→ What you will do: Bring together every line in the data that includes "islice".

→ Data entries:
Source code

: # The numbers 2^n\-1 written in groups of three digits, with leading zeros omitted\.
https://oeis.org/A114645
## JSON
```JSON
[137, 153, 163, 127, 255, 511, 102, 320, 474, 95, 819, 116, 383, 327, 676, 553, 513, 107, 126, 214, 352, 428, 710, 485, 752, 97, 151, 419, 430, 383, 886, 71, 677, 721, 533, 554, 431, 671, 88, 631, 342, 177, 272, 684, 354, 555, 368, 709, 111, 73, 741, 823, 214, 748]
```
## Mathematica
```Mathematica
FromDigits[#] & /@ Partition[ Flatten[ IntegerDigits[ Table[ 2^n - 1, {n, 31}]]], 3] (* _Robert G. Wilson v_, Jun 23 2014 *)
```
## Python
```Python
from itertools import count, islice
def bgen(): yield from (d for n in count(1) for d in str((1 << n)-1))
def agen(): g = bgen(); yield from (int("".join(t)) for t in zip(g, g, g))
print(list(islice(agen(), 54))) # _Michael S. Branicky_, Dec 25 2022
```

→ Solution to this exercise:
from itertools import count, islice
print(list(islice(agen(), 54))) # _Michael S. Branicky_, Dec 25 2022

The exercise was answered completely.